Congratulations from BallinEurope to Asseco Prokom Gdynia and its CEO Przemyslaw Seczkowski, who deservedly took the 2010 Euroleague Club Executive of the Year after what the EL is justifiably calling “The most successful season ever by a Polish team in European basketball history.”
Official Euroleague press release follows the break.
(Euroleague) – The most successful season ever by a Polish team in European basketball history has ended with Przemyslaw Seczkowski, the CEO of Asseco Prokom Gdynia, being voted Club Executive of the Year in Euroleague Basketball.
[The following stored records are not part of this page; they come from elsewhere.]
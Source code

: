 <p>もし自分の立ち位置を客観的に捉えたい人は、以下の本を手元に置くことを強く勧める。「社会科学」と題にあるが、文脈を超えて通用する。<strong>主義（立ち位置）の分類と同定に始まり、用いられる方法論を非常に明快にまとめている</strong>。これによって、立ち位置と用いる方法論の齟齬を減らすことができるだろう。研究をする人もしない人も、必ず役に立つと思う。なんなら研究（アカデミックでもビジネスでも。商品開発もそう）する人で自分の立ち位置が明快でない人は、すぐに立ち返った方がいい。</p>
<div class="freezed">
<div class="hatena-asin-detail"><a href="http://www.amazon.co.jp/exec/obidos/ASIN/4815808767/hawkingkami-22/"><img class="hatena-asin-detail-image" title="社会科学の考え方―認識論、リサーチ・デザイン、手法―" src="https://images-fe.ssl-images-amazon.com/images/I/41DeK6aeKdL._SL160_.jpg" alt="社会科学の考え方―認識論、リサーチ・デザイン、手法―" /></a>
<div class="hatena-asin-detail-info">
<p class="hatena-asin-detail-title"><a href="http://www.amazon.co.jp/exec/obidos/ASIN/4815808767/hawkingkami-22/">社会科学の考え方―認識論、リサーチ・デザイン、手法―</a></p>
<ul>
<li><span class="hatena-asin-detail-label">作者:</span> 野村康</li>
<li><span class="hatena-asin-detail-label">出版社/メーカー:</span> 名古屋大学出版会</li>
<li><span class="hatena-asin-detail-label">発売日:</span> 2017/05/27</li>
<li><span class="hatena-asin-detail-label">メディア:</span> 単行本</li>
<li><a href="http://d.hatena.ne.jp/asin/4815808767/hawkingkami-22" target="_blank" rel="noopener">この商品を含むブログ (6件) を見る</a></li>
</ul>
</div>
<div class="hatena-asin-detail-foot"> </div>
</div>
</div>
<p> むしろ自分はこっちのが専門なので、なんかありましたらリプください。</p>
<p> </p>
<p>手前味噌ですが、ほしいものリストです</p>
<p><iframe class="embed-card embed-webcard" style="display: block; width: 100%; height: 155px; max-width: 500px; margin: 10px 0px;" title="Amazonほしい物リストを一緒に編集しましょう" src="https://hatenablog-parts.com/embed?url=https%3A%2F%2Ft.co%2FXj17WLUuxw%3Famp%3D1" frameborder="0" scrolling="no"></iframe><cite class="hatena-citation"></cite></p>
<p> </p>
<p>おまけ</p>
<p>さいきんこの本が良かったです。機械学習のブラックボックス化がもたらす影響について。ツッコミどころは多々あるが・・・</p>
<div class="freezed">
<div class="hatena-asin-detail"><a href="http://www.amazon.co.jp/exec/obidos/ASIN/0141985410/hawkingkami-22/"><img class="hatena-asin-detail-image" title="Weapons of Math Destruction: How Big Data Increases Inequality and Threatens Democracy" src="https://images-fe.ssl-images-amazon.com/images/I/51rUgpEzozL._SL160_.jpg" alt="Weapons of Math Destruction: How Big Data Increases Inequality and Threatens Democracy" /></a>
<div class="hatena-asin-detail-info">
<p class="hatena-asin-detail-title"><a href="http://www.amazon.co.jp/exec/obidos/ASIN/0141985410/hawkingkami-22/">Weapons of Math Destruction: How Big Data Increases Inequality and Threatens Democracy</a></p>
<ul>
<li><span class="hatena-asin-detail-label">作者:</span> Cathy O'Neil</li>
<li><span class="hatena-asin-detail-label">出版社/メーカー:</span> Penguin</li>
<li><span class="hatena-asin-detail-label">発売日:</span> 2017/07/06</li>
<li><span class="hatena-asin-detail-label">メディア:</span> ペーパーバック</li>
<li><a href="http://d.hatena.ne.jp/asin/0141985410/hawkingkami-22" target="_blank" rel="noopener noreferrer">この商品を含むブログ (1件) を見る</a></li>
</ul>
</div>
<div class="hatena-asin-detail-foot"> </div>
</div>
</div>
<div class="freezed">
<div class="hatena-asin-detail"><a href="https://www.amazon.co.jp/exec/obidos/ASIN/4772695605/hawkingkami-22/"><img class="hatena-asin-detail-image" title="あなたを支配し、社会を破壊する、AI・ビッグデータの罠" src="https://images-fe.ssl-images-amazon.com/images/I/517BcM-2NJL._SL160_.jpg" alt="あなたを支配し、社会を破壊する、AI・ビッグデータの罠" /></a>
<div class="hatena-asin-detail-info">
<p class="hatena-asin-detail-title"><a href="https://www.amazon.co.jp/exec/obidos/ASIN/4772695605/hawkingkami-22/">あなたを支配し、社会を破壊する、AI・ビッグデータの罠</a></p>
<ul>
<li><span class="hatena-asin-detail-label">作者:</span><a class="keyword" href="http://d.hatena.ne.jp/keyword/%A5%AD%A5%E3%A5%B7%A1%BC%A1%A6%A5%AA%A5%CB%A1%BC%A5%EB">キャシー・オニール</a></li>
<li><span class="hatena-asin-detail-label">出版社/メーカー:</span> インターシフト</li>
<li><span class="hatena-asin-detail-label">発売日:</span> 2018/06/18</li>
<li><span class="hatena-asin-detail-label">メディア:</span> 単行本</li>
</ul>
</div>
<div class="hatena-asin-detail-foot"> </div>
A steady progression over several years led Asseco Prokom to its latest and loftiest accomplishments in the 2009-10 season, when it reached the Quarterfinal Playoffs, marking an all-time first for any team from Poland in Europe’s top competition.
Its arrival among the Euroleague elite culminates years of work in which Asseco Prokom met each new on-court challenge while also growing a devoted fanbase that underlies the team’s success. Since Seczkowski became CEO of the club in 2008, Asseco Prokom has not only raised its competitive level in the Euroleague, but accomplished a difficult change of home venue and hometown without missing a beat. The results were obvious, as Asseco Prokom took itself and its fans to the very brink of the Final Four this season, inspiring Polish basketball to soar even higher in the future.
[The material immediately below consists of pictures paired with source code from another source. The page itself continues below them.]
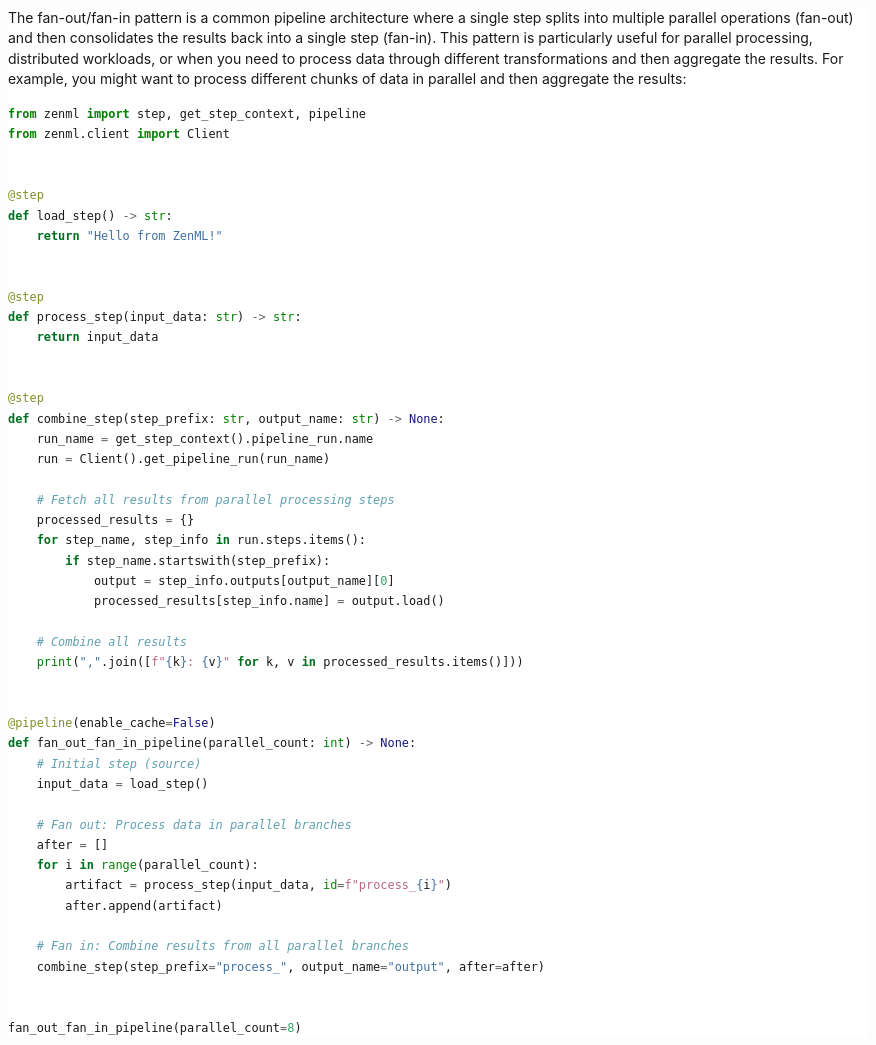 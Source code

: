 The fan-out/fan-in pattern is a common pipeline architecture where a single step splits into multiple parallel operations (fan-out) and then consolidates the results back into a single step (fan-in). This pattern is particularly useful for parallel processing, distributed workloads, or when you need to process data through different transformations and then aggregate the results. For example, you might want to process different chunks of data in parallel and then aggregate the results:

```python
from zenml import step, get_step_context, pipeline
from zenml.client import Client


@step
def load_step() -> str:
    return "Hello from ZenML!"


@step
def process_step(input_data: str) -> str:
    return input_data


@step
def combine_step(step_prefix: str, output_name: str) -> None:
    run_name = get_step_context().pipeline_run.name
    run = Client().get_pipeline_run(run_name)

    # Fetch all results from parallel processing steps
    processed_results = {}
    for step_name, step_info in run.steps.items():
        if step_name.startswith(step_prefix):
            output = step_info.outputs[output_name][0]
            processed_results[step_info.name] = output.load()

    # Combine all results
    print(",".join([f"{k}: {v}" for k, v in processed_results.items()]))


@pipeline(enable_cache=False)
def fan_out_fan_in_pipeline(parallel_count: int) -> None:
    # Initial step (source)
    input_data = load_step()

    # Fan out: Process data in parallel branches
    after = []
    for i in range(parallel_count):
        artifact = process_step(input_data, id=f"process_{i}")
        after.append(artifact)

    # Fan in: Combine results from all parallel branches
    combine_step(step_prefix="process_", output_name="output", after=after)


fan_out_fan_in_pipeline(parallel_count=8)
```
A native son of the region and educated in nearby Gdansk, Seczkowski’s roots are not in basketball, but business. Among his previous experience, he was an executive in various Polish banks, deputy director-general for finance at the Polish post office and director of a consulting company prior to joining software giant Asseco Poland, sponsor of the basketball club since 2008.
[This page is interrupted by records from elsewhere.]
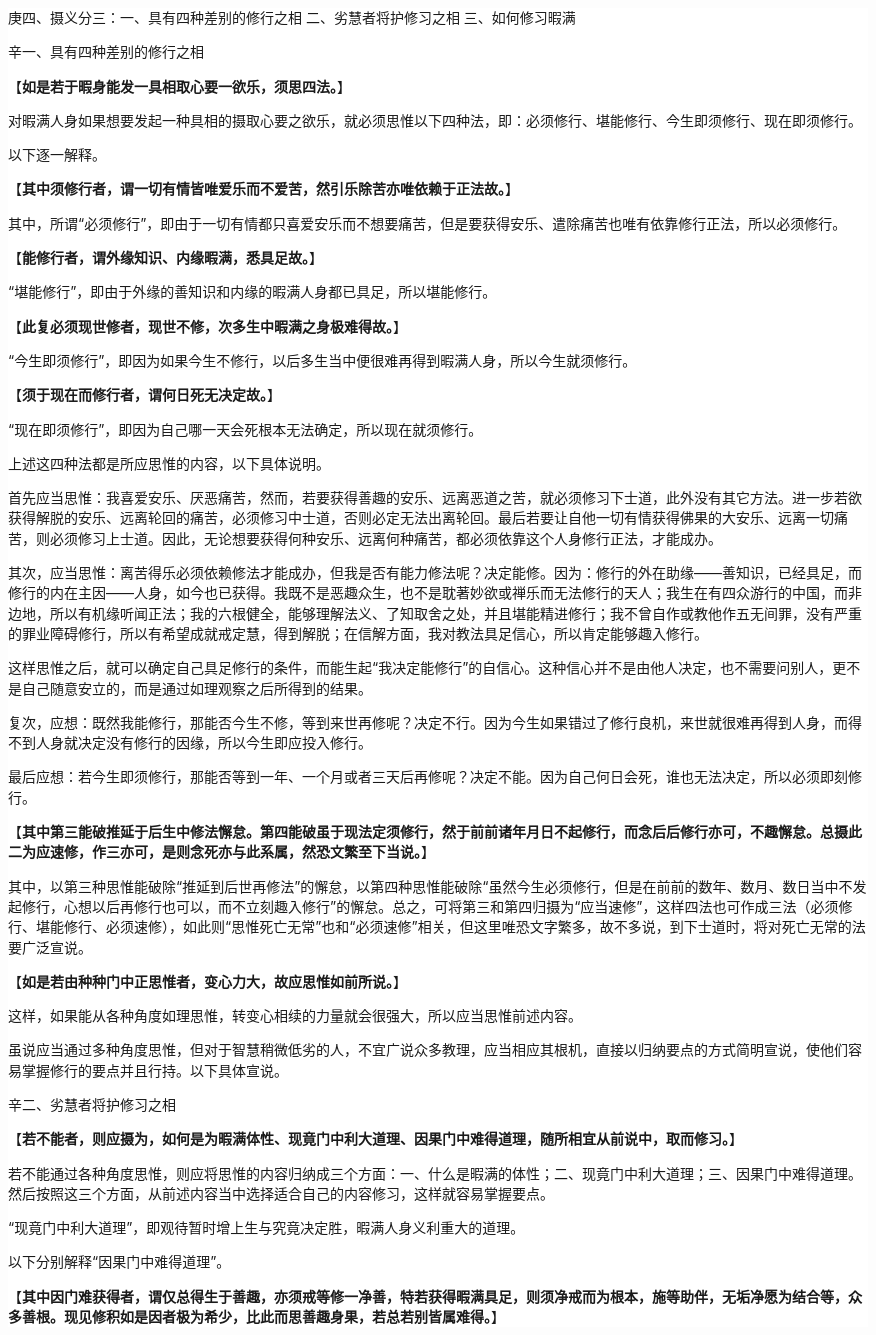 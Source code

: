庚四、摄义分三：一、具有四种差别的修行之相 二、劣慧者将护修习之相 三、如何修习暇满

辛一、具有四种差别的修行之相

【**如是若于暇身能发一具相取心要一欲乐，须思四法。**】

对暇满人身如果想要发起一种具相的摄取心要之欲乐，就必须思惟以下四种法，即：必须修行、堪能修行、今生即须修行、现在即须修行。

以下逐一解释。

【**其中须修行者，谓一切有情皆唯爱乐而不爱苦，然引乐除苦亦唯依赖于正法故。**】

其中，所谓“必须修行”，即由于一切有情都只喜爱安乐而不想要痛苦，但是要获得安乐、遣除痛苦也唯有依靠修行正法，所以必须修行。

【**能修行者，谓外缘知识、内缘暇满，悉具足故。**】

“堪能修行”，即由于外缘的善知识和内缘的暇满人身都已具足，所以堪能修行。

【**此复必须现世修者，现世不修，次多生中暇满之身极难得故。**】

“今生即须修行”，即因为如果今生不修行，以后多生当中便很难再得到暇满人身，所以今生就须修行。

【**须于现在而修行者，谓何日死无决定故。**】

“现在即须修行”，即因为自己哪一天会死根本无法确定，所以现在就须修行。

上述这四种法都是所应思惟的内容，以下具体说明。

首先应当思惟：我喜爱安乐、厌恶痛苦，然而，若要获得善趣的安乐、远离恶道之苦，就必须修习下士道，此外没有其它方法。进一步若欲获得解脱的安乐、远离轮回的痛苦，必须修习中士道，否则必定无法出离轮回。最后若要让自他一切有情获得佛果的大安乐、远离一切痛苦，则必须修习上士道。因此，无论想要获得何种安乐、远离何种痛苦，都必须依靠这个人身修行正法，才能成办。

其次，应当思惟：离苦得乐必须依赖修法才能成办，但我是否有能力修法呢？决定能修。因为：修行的外在助缘——善知识，已经具足，而修行的内在主因——人身，如今也已获得。我既不是恶趣众生，也不是耽著妙欲或禅乐而无法修行的天人；我生在有四众游行的中国，而非边地，所以有机缘听闻正法；我的六根健全，能够理解法义、了知取舍之处，并且堪能精进修行；我不曾自作或教他作五无间罪，没有严重的罪业障碍修行，所以有希望成就戒定慧，得到解脱；在信解方面，我对教法具足信心，所以肯定能够趣入修行。

这样思惟之后，就可以确定自己具足修行的条件，而能生起“我决定能修行”的自信心。这种信心并不是由他人决定，也不需要问别人，更不是自己随意安立的，而是通过如理观察之后所得到的结果。

复次，应想：既然我能修行，那能否今生不修，等到来世再修呢？决定不行。因为今生如果错过了修行良机，来世就很难再得到人身，而得不到人身就决定没有修行的因缘，所以今生即应投入修行。

最后应想：若今生即须修行，那能否等到一年、一个月或者三天后再修呢？决定不能。因为自己何日会死，谁也无法决定，所以必须即刻修行。

【**其中第三能破推延于后生中修法懈怠。第四能破虽于现法定须修行，然于前前诸年月日不起修行，而念后后修行亦可，不趣懈怠。总摄此二为应速修，作三亦可，是则念死亦与此系属，然恐文繁至下当说。**】

其中，以第三种思惟能破除“推延到后世再修法”的懈怠，以第四种思惟能破除“虽然今生必须修行，但是在前前的数年、数月、数日当中不发起修行，心想以后再修行也可以，而不立刻趣入修行”的懈怠。总之，可将第三和第四归摄为“应当速修”，这样四法也可作成三法（必须修行、堪能修行、必须速修），如此则“思惟死亡无常”也和“必须速修”相关，但这里唯恐文字繁多，故不多说，到下士道时，将对死亡无常的法要广泛宣说。

【**如是若由种种门中正思惟者，变心力大，故应思惟如前所说。**】

这样，如果能从各种角度如理思惟，转变心相续的力量就会很强大，所以应当思惟前述内容。

虽说应当通过多种角度思惟，但对于智慧稍微低劣的人，不宜广说众多教理，应当相应其根机，直接以归纳要点的方式简明宣说，使他们容易掌握修行的要点并且行持。以下具体宣说。

辛二、劣慧者将护修习之相

【**若不能者，则应摄为，如何是为暇满体性、现竟门中利大道理、因果门中难得道理，随所相宜从前说中，取而修习。**】

若不能通过各种角度思惟，则应将思惟的内容归纳成三个方面：一、什么是暇满的体性；二、现竟门中利大道理；三、因果门中难得道理。然后按照这三个方面，从前述内容当中选择适合自己的内容修习，这样就容易掌握要点。

“现竟门中利大道理”，即观待暂时增上生与究竟决定胜，暇满人身义利重大的道理。

以下分别解释“因果门中难得道理”。

【**其中因门难获得者，谓仅总得生于善趣，亦须戒等修一净善，特若获得暇满具足，则须净戒而为根本，施等助伴，无垢净愿为结合等，众多善根。现见修积如是因者极为希少，比此而思善趣身果，若总若别皆属难得。**】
In his first season, 2008-09, Seczkowski presided over the team’s move to the newly-minted Gdynia Sports Arena, which opened in late 2008. The change of venue was made between the Euroleague regular season and Top 16. Although the team soon became Poland’s first to win a Top 16 game, it happened on the road, ultimately delaying an inaugural Euroleague victory in its new arena until the 2009-10 season. But the wait was well worth it, as Prokom’s first full season in its new house would prove to be historic in many ways.
Even before the start of last season, Prokom made waves by greeting home fans with a spectacular show in a soldout preseason game against CSKA Moscow at which Lech Walesa was a special guest. The same night, Seczkowski presented a check for €10,000 to help a local seven-year-old boy with leukemia.
The goodwill carried over into the Euroleague as Prokom went from less to more as the season progressed. An early home win over AJ Milano was the team’s first Euroleague victory at the new arena. The next was historic, too, as Asseco Prokom downed Real Madrid for the first time ever, marking the Spanish team’s first loss to a Polish team in 48 years!
Back home for the last game of the regular season, Prokom beat Khimki Moscow region to reach the Top 16 for the fourth time (still the only Polish team to do so). That momentum carried the team to greater heights than ever. Back-to-back wins to open the Top 16, including a shocking 20-point road victory at Unicaja, not only set a team record for victories in that round, but gave Prokom the highest victory margin of any Euroleague team after two games.
When the team returned home and defeated CSKA Moscow, also for the first time, it had one foot in the playoffs, which were clinched a week later when Unicaja lost. Prokom led eventual finalist Olympiacos 11-0 in their first quarterfinal game before losing twice on the road, but returned to Gdynia for fans there to witness yet another milestone: its first playoff victory in the Euroleague. The season ended for Prokom when Olympiacos won the fourth game of the best-of-five series, but the truth was plain to see: Asseco Prokom had arrived as a Euroleague contender and had brought a country full of basketball fans along with it!